* WHAT YOU WILL DO
Check each line of the records below for the word "artefaktu" and give the number of lines that have it, with nothing added.

* RECORDED DATA

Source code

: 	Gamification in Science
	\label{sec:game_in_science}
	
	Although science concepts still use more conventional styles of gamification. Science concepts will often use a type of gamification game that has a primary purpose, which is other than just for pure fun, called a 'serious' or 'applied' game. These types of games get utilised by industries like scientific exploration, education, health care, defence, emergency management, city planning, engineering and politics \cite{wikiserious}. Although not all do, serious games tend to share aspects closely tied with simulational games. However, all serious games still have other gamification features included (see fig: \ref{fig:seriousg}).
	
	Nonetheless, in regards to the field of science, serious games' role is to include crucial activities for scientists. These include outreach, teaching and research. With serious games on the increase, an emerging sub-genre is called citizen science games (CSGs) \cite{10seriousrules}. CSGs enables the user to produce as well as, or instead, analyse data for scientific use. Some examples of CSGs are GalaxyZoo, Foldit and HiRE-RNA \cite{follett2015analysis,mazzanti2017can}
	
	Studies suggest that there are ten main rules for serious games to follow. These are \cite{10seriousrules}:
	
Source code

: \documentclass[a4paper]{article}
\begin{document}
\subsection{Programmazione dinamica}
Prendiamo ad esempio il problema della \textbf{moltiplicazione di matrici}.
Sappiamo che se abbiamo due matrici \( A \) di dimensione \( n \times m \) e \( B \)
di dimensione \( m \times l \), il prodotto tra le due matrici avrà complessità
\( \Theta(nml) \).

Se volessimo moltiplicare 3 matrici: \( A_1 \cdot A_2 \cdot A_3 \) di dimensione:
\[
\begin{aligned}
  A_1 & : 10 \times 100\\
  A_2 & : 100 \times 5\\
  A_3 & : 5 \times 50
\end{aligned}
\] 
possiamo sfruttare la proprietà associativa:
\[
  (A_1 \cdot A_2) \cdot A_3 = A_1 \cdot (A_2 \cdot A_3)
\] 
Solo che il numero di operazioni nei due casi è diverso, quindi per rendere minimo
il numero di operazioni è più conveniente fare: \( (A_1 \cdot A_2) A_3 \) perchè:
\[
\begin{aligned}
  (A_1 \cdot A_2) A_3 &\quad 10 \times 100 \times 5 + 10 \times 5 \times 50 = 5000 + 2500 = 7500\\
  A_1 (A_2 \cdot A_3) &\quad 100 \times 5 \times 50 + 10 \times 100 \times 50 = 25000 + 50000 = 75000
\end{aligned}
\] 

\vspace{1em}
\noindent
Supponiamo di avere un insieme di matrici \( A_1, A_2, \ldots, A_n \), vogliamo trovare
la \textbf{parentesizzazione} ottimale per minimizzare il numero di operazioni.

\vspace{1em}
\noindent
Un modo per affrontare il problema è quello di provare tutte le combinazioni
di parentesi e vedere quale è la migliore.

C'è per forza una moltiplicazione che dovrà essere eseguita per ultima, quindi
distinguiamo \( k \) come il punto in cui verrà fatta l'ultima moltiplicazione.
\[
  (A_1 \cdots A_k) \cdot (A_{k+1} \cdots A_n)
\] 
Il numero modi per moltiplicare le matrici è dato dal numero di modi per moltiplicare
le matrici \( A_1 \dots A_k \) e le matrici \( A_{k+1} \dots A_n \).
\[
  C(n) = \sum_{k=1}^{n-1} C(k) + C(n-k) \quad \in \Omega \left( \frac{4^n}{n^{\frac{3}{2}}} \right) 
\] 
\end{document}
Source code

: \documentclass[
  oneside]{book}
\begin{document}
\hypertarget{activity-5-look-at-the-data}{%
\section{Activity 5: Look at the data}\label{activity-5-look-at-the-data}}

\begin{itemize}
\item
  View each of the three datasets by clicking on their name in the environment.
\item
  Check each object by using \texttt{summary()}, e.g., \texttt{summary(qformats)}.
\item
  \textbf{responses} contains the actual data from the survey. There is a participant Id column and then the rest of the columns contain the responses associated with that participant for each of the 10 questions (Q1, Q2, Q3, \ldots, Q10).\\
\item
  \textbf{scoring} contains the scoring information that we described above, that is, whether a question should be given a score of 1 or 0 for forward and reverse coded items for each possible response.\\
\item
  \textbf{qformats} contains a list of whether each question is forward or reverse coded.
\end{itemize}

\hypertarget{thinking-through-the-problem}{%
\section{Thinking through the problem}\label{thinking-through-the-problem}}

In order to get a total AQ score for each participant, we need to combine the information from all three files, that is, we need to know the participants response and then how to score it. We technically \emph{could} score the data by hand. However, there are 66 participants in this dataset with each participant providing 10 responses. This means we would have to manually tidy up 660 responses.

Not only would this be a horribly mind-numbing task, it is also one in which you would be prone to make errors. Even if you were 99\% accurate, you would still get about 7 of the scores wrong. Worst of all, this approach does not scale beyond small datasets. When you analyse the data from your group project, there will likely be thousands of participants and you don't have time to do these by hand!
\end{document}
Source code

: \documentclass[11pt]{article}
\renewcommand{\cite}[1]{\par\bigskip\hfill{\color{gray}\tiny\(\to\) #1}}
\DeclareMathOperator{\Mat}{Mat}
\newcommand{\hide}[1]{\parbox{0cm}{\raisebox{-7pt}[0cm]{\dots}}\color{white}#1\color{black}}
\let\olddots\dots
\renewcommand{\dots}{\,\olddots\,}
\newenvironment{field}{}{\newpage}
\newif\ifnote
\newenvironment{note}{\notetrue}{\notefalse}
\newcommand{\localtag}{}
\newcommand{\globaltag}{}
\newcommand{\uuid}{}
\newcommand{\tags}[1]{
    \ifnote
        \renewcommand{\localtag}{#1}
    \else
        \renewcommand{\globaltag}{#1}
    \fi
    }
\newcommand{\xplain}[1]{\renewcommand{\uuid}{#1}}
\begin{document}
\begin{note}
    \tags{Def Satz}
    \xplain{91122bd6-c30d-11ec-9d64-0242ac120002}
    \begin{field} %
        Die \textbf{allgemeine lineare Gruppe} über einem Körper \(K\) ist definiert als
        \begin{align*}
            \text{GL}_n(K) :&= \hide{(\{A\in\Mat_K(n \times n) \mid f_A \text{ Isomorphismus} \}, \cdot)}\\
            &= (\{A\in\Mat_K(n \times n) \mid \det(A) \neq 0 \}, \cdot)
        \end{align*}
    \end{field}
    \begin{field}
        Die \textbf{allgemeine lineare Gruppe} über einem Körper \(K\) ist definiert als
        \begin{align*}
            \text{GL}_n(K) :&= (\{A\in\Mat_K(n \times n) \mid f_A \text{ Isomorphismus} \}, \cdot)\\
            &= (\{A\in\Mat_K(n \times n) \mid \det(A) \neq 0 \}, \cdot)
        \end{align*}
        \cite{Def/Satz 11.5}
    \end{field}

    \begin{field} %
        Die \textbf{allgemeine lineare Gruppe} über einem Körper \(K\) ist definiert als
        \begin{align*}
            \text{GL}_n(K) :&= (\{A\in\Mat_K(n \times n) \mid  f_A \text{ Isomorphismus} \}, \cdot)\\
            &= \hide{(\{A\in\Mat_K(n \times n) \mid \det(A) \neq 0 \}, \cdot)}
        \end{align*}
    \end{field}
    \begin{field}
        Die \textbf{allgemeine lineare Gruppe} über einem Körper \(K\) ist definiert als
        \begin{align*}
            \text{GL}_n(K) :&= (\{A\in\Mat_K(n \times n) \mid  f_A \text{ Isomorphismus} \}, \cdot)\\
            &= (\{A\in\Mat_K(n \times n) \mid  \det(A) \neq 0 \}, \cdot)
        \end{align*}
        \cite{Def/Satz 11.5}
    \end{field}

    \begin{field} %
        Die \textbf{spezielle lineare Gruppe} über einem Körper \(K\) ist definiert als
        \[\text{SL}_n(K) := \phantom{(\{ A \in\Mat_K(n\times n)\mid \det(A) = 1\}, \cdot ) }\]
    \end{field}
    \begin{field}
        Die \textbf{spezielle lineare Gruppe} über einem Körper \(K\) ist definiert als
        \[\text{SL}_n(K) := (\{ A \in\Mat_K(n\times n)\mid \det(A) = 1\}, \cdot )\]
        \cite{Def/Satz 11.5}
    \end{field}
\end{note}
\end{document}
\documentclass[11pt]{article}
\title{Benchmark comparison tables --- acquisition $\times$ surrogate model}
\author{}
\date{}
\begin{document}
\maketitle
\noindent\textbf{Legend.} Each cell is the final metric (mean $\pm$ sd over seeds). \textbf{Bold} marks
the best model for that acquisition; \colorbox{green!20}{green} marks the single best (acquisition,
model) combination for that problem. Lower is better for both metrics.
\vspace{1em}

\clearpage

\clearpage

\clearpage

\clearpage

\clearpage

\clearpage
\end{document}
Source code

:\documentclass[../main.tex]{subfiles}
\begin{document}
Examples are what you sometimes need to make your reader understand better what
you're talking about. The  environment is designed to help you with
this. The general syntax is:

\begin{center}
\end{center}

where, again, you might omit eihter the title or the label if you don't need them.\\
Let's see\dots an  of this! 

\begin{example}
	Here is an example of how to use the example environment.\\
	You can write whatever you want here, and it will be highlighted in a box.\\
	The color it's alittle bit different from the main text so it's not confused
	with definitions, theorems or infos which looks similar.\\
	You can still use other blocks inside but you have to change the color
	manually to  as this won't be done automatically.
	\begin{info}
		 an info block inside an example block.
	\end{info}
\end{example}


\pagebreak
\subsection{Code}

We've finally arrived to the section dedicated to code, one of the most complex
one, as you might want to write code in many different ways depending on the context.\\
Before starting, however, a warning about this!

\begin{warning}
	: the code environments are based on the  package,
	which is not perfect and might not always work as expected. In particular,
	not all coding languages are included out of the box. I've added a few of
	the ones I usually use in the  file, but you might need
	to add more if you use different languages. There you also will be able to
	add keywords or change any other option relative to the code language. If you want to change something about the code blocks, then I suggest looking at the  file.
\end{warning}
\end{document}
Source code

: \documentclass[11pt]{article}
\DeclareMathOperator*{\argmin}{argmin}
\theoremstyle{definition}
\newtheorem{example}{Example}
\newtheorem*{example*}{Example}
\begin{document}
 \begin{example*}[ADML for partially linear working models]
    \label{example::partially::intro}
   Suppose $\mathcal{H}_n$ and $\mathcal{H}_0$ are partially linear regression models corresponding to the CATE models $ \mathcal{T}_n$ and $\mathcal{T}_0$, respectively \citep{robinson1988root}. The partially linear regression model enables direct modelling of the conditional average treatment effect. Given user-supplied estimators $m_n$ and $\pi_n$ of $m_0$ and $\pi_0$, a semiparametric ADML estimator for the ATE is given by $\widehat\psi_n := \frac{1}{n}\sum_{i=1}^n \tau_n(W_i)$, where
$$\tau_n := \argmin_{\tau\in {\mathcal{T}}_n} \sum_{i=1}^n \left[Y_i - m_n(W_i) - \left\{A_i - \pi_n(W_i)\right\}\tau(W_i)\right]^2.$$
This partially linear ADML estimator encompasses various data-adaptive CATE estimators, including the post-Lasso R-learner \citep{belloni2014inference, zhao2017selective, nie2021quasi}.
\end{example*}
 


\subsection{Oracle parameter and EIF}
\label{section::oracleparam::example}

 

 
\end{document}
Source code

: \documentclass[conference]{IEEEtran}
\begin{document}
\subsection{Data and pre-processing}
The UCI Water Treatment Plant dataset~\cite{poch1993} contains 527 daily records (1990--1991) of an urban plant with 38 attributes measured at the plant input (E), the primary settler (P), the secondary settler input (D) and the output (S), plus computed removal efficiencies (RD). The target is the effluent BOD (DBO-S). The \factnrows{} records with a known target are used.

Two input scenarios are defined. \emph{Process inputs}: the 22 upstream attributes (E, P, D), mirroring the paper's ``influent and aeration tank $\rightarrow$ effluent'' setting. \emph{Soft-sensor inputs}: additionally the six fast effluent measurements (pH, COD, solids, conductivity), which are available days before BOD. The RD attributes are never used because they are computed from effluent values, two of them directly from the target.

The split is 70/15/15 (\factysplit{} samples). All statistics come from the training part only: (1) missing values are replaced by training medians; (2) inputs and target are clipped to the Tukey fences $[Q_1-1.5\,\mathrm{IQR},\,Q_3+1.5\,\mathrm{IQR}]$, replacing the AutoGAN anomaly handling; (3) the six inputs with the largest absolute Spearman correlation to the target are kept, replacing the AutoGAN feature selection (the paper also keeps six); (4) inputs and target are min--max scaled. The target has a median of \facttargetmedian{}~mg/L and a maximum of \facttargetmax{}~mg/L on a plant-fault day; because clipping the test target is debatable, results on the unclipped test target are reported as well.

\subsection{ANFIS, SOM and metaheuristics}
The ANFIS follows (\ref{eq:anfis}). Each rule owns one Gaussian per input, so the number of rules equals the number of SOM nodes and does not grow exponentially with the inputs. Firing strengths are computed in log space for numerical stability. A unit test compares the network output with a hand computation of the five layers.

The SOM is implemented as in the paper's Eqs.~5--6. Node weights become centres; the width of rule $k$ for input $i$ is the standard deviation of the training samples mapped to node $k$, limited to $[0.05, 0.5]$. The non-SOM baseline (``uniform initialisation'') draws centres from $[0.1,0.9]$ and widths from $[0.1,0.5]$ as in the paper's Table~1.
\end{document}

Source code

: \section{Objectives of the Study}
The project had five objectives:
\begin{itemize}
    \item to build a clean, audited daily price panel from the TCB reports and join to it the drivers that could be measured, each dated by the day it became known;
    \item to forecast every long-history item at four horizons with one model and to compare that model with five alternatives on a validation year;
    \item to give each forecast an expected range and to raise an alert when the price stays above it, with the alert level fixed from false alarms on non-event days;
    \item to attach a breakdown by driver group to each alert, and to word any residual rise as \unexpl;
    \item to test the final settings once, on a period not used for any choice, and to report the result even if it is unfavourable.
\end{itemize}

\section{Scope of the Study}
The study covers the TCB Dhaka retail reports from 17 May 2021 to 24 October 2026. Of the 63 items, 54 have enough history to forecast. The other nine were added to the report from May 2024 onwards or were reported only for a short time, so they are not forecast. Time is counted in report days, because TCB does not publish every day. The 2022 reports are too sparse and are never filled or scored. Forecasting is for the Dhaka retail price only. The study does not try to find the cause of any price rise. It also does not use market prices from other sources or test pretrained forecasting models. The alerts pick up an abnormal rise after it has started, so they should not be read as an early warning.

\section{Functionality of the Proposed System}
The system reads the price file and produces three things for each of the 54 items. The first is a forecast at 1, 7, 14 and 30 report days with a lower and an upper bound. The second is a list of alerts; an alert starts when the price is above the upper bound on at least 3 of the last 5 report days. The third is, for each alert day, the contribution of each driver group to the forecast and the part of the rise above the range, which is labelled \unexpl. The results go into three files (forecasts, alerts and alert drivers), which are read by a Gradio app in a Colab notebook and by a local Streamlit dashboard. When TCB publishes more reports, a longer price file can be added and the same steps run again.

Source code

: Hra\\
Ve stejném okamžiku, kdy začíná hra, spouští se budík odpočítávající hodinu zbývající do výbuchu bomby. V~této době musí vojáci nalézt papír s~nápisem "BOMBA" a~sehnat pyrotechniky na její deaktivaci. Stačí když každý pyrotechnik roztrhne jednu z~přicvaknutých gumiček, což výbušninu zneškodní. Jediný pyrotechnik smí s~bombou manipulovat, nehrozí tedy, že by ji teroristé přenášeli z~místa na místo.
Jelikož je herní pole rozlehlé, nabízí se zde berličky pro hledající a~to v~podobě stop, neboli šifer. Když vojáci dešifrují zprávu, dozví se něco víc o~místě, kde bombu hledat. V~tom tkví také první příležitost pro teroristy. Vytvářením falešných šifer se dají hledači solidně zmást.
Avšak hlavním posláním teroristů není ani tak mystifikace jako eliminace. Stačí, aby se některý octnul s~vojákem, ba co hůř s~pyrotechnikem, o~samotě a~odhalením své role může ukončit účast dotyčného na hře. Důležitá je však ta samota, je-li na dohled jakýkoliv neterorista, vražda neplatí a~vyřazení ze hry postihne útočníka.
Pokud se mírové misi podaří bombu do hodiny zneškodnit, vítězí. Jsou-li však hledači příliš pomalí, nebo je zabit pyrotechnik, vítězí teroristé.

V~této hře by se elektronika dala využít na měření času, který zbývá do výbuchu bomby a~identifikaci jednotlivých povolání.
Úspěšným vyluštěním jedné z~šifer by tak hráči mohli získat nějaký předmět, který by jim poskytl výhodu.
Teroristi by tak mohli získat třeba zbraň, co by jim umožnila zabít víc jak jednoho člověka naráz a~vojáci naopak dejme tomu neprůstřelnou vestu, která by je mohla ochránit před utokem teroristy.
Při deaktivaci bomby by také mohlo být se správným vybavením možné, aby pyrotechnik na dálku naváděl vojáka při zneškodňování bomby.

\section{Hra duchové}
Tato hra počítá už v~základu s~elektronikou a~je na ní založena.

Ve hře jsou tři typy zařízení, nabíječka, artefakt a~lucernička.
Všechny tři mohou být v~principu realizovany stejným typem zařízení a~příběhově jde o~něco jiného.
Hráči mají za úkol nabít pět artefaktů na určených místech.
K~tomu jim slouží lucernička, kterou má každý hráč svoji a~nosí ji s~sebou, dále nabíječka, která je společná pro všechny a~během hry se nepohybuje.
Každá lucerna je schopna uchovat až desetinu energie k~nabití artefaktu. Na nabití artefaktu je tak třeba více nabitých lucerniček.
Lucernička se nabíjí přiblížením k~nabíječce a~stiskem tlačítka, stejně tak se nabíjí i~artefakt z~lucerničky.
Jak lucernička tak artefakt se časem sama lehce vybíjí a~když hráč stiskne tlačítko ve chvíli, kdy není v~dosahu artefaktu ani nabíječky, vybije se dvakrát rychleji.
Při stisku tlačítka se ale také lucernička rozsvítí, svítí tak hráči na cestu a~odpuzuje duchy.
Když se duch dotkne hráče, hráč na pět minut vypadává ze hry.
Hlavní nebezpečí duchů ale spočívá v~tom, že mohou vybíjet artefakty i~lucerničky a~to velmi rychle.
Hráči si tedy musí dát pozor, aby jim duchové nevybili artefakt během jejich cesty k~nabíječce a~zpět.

* WRITTEN RESPONSE
2